“Documentário é pacto entre realizador e espectador”, diz Amir Labaki

Amir LabakiDivulgação

Os números: foram 15 dias, 80 filmes, 22 mil espectadores, exibição nas duas maiores capitais do País, e nenhum centavo de bilheteria. Essa foi a fórmula do festival É Tudo Verdade, que encerrou sua 17ª edição no fim de semana no Rio de Janeiro e em São Paulo. Agora ele segue para Brasília, entre os dias 10 e 15, e para Belo Horizonte, na primeira semana de maio (a data exata ainda não foi confirmada pela organização). Para fazer um balanço do festival e dos rumos do documentário no Brasil e no exterior, a Brasileiros entrevistou o diretor e fundador do evento, Amir Labaki. Confira:

Brasileiros – Qual o balanço que você faz desta edição do festival?
Amir Labaki – Uma das coisas que distingue essa edição é que houve uma ampliação do público e da faixa etária de quem estava frequentando o festival. Espectadores de 25 anos estiveram muito presentes neste ano.

Brasileiros – O que mudou no mercado de documentários em 17 anos?
AL – Houve uma ampliação do número de pessoas que se interessam por documentários. O fato de termos regularmente produções nos cinemas ajuda na formação de público. Essa é a nossa grande batalha. Quando começamos, em 1996, no ano anterior haviam sido exibidos em salas de cinema dois filmes documentais brasileiros e um internacional. No ano passado, tivemos 40 documentários brasileiros e quase 20 internacionais. Isso é uma mudança muito significativa. O público de documentário no Brasil está se diversificando, assim como as produções estão se diversificando.

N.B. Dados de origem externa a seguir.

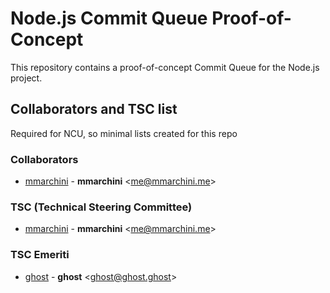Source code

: # Node.js Commit Queue Proof-of-Concept

This repository contains a proof-of-concept Commit Queue for the Node.js
project.

## Collaborators and TSC list

Required for NCU, so minimal lists created for this repo

### Collaborators

* [mmarchini](https://github.com/mmarchini) -
**mmarchini** &lt;me@mmarchini.me&gt;

### TSC (Technical Steering Committee)

* [mmarchini](https://github.com/mmarchini) -
**mmarchini** &lt;me@mmarchini.me&gt;

### TSC Emeriti

* [ghost](https://github.com/ghost) -
**ghost** &lt;ghost@ghost.ghost&gt;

Brasileiros – Não houve sessões do festival em cinemas comerciais esse ano, ao menos em São Paulo. É uma perda de espaço?
AL – Durante dois anos nós saímos do Cinesesc por problemas de datas. Já fizemos no Cine Livraria Cultura e no Espaço Unibanco. Contudo, o Cinesesc é uma dos principais cinemas de arte do Brasil. A grande batalha do É Tudo Verdade é não deixar o festival crescer demais e ter esse equilíbrio de ter 80 filmes exibidos simultaneamente no Rio e em São Paulo, com muitos convidados nas duas cidades. Nós não podemos expandir muito o nosso número de sessões e o nosso circuito, porque a negociação que fazemos com os produtores dos filmes limita o número de sessões que podemos fazer, já que a maior parte é pré-estreia. Isso ocorre em qualquer festival do mundo.

Brasileiros – Não há intenção de aumentar o festival?
AL – Acho que o tamanho é esse. Já fizemos festivais maiores, tivemos edições com 120 filmes, e não foi um dos melhores no atendimento ao público, pois havia poucas reprises e as pessoas perdiam o boca a boca do que estavam acontecendo. Com 80 títulos, cumprimos melhor o papel de apresentar a nova safra de documentários no Brasil.

Brasileiros – O É Tudo Verdade não pretende, então, ser algo maior como a Mostra Internacional de Cinema de São Paulo?
AL – Cada festival tem que se adaptar à sua realidade e sua política. Quando a mostra surgiu e se expandiu, a realidade era outra. Cada um tem que assumir sua própria identidade e sua estratégia de sobrevivência. Foi possível desde o começo do É Tudo Verdade trabalhar com o ideal de ‘venham assistir os melhores documentários do Brasil com entrada gratuita’. Depois esses filmes estarão em salas, mas para nós essa é uma questão programática.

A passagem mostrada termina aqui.